For the past several decades, the Court has teetered on a precarious balance between a liberal faction and a conservative faction, with one or two moderate Justices in the middle providing the all-important swing votes on controversial issues. President Bush’s two appointments – Chief Justice Roberts in place of Rehnquist and, especially, Justice Alito in place of O’Connor – weighted the balance further in favor of conservatives without tipping it altogether.

Today, there are four usually dependable conservative votes and four usually dependable liberal ones, with Justice Kennedy providing the sole middle-of-the-road swing vote. The key difference between the two ideological factions is their relative ages.

On average, the liberal Justices are a full fifteen years older than the conservative ones. Justice Scalia, at age seventy-two, is the only conservative Justice over seventy, with Roberts and Alito still in their fifties. By contrast, Justice Souter, at age sixty-nine is the only liberal justice under seventy, with Justice Stevens, at age eighty-eight, one of the oldest serving Court members in history.

Based on this alone, there is a chance the next President could appoint at least three Supreme Court Justices. If Obama wins the election, speculation is widespread that Justices Stevens, Ginsberg, and Souter will all retire in order to give the new Democratic President an opportunity to replace them with younger, like-minded Justices. The conventional wisdom further assumes such choices will pass a Democratically-controlled Senate.

Yet even if Obama were able to fill all of these slots, the dynamic of the Court will not have moved one iota from its traditional and current quasi-equilibrium. Only by turning one of the current conservative or moderate slots liberal can Obama fundamentally change the ongoing course of the Court. This seems much less likely, given that moderate Kennedy is the same age as conservative Scalia.

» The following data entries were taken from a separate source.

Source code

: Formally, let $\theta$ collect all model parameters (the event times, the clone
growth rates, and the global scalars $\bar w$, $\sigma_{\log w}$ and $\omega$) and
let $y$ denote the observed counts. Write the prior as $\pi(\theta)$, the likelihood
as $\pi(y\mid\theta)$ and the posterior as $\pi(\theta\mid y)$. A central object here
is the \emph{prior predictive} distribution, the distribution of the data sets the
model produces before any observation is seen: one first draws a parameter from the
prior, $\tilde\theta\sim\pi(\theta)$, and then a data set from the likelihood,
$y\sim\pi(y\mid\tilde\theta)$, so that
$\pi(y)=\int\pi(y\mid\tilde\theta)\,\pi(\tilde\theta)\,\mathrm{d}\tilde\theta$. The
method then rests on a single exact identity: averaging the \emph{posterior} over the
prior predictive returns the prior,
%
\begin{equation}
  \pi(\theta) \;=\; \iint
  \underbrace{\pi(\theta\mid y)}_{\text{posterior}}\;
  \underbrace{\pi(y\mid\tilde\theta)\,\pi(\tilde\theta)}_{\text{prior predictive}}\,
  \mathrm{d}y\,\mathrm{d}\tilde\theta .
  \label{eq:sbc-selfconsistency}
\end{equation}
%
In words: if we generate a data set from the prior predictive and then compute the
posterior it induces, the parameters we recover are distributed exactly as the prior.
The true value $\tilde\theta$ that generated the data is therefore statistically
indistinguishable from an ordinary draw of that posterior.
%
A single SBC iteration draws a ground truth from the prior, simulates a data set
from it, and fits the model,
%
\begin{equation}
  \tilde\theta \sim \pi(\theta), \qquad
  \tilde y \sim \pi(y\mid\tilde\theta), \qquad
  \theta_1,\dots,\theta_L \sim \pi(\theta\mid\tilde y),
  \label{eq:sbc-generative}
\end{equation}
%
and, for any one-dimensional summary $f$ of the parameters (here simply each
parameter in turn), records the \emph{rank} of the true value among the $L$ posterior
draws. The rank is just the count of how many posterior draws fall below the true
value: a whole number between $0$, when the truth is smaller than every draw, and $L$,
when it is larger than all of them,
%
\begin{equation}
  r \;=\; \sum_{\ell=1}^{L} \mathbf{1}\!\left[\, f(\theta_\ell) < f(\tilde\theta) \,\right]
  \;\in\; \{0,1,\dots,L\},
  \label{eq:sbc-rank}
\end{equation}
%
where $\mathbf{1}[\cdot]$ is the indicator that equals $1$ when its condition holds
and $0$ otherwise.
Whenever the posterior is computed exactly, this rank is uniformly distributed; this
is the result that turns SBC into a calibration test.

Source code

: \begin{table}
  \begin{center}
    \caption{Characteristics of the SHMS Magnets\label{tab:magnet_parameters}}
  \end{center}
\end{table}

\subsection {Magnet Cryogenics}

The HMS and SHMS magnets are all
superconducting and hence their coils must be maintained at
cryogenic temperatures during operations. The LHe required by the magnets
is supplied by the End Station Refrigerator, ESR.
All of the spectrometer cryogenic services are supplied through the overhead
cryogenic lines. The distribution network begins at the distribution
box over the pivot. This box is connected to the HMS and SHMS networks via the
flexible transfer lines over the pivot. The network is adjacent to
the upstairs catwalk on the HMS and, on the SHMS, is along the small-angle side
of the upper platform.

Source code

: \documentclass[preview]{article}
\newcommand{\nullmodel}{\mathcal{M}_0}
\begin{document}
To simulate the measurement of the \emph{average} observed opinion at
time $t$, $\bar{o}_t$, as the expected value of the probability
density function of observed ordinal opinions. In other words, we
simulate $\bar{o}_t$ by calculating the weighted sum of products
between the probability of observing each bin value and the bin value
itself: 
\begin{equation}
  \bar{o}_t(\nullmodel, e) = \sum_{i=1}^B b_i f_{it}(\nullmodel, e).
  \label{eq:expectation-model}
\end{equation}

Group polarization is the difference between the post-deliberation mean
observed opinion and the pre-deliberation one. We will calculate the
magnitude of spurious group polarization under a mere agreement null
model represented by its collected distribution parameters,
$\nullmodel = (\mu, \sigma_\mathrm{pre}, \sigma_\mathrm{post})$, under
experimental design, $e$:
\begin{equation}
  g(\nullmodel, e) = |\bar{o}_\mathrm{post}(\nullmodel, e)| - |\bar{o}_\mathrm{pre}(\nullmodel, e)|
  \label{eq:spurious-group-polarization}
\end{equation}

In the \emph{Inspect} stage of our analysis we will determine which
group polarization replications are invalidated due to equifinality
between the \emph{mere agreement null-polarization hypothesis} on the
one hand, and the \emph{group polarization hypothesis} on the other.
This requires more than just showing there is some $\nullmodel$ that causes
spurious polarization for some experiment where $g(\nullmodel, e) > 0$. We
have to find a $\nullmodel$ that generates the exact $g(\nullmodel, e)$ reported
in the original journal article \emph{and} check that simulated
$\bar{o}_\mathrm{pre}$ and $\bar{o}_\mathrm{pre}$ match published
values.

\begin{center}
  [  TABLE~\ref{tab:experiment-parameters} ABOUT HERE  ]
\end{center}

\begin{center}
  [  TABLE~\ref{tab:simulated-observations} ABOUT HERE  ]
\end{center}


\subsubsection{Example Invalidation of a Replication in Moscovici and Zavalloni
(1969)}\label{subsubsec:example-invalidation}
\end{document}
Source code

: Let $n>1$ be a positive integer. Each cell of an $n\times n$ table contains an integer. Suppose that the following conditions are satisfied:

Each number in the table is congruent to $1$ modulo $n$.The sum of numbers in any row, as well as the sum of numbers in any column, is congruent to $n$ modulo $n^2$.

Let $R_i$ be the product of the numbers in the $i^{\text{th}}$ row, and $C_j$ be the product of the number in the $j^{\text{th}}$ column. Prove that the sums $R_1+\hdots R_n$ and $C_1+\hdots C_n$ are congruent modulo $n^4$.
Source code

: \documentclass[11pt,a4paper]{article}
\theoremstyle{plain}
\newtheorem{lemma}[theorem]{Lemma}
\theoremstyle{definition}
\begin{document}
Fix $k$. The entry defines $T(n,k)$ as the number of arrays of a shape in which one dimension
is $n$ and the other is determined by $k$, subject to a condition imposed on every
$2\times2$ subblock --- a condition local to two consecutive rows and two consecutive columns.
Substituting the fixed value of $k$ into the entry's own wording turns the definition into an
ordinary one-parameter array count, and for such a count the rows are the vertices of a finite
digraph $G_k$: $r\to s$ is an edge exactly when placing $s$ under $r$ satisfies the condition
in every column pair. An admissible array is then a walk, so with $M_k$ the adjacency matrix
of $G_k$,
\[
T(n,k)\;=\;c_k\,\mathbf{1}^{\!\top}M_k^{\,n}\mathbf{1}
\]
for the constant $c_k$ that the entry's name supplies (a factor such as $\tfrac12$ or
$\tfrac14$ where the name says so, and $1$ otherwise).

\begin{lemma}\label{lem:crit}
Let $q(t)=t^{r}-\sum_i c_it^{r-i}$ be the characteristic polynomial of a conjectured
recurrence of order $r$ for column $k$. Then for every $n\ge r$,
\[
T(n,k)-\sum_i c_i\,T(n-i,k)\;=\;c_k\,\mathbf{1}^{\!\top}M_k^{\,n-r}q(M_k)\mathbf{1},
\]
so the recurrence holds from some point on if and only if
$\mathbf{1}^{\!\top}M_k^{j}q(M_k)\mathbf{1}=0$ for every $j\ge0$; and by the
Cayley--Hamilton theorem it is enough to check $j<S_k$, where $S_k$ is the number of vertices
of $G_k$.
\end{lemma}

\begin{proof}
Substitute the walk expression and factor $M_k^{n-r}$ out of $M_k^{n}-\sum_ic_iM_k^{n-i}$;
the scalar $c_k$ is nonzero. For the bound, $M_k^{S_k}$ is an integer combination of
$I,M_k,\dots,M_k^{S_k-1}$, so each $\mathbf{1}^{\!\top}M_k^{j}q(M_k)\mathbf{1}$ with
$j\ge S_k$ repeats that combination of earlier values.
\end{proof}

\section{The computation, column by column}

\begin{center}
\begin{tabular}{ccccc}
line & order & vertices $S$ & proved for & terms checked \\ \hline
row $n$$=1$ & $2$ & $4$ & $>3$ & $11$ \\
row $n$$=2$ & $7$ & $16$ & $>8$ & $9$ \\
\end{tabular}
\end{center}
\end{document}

On the other hand, following a McCain victory in November, the liberal Justices will be much more hesitant about retiring and a Democratic Senate less inclined to confirm his appointments. However, their advanced ages raises the likelihood of death or forced retirement among the liberal Justices, due to illness or other infirmity. McCain need turn only one of the liberal or moderate slots conservative to finally shift the balance of the Court in the direction that Republican Presidents have been trying to send it, with limited success, since Reagan. If multiple appointments become necessary, McCain could make a conservative shift in the Court overwhelming and long-lasting.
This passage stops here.